Using primarily literary, but also archaeological and numismatic evidence, Momigliano paints a fascinating picture of cultural exchanges that are strongly colored by the idiosyncratic characteristics of each culture. For example, though the Greeks were the first ethnographers and had some interest in "barbarians" as strangely incomprehensible creatures whose curious habits were to be marvelled at, they had next to no interest in learning their languages. Indeed, though they had a major colony at Massalia (Marseille) since around 600 BCE, they made little effort to learn about the geography, institutions and economy of their neighbors, foes and trading partners, the Celts (whereas the Celts poured into Massalia to learn about Greek culture). On the other hand, the Romans weren't interested in anyone until they were ready to conquer them (or the Other was trying to conquer them), whereupon they began studying them carefully, including learning their languages. But the Romans usually hired foreign scholars to do the studies for them; ironically enough, when they became interested in the Celts of Gaul and Spain, they hired Greeks to do the work. Finally, Greeks penetrated into the interiors away from their familiar coasts! Momigliano directly suggests that a significant contributing factor to the decay of the Hellenistic empires was the Greek monolinguism, whereas the Roman willingness to learn everything about their foes, including their language, correspondingly contributed to the rise of the Roman Empire.

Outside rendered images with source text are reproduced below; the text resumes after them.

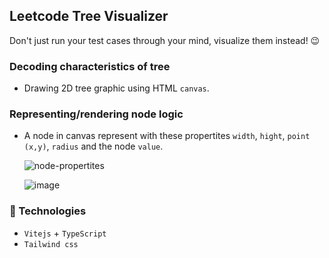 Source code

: ## Leetcode Tree Visualizer

Don't just run your test cases through your mind, visualize them instead! 😉

### Decoding characteristics of tree

- Drawing 2D tree graphic using HTML `canvas`.

### Representing/rendering node logic

- A node in canvas represent with these propertites `width`, `hight`, `point (x,y)`, `radius` and the node `value`.

  ![node-propertites](https://github.com/subrat611/leetcode-tree-visualizer/assets/77252075/985e203a-572f-4049-b947-4f06194ff1cf)

  ![image](https://github.com/subrat611/leetcode-tree-visualizer/assets/77252075/555648b9-17e1-47d1-ae83-6666001b7eb3)

### 🔨 Technologies

- `Vitejs` + `TypeScript`
- `Tailwind css`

From the beginning of history, the Greeks were interested in the Egyptians, Mesopotamians and Persians as sources of deep and arcane wisdom (for the Greeks, the Old had enormous prestige). But it had to be translated before they would really take notice. Nonetheless, even after the texts in what has become the Old Testament were translated into Greek during this time period, the Greeks never mentioned them in their surviving writings. Momigliano says flatly that the Greeks never read them.
The Jews were in many ways an irreducible problem for the Persians, then the Greeks, and then the Romans; Momigliano makes the case that the primary reason for this was not the Jews' aversion to polytheism (after all, the Zoroastrian Persians were monotheistic), but the identification of their racial and cultural identity and value with their religion. The most violent Jewish revolts occurred when they perceived their occupiers as threatening their religious traditions (such as when their Hellenistic overlord Antiochos IV turned the Temple in Jerusalem into a temple for Zeus). Nonetheless, precisely these religious traditions underwent a significant transformation under Persian and Greek influences, which Momigliano briefly traces.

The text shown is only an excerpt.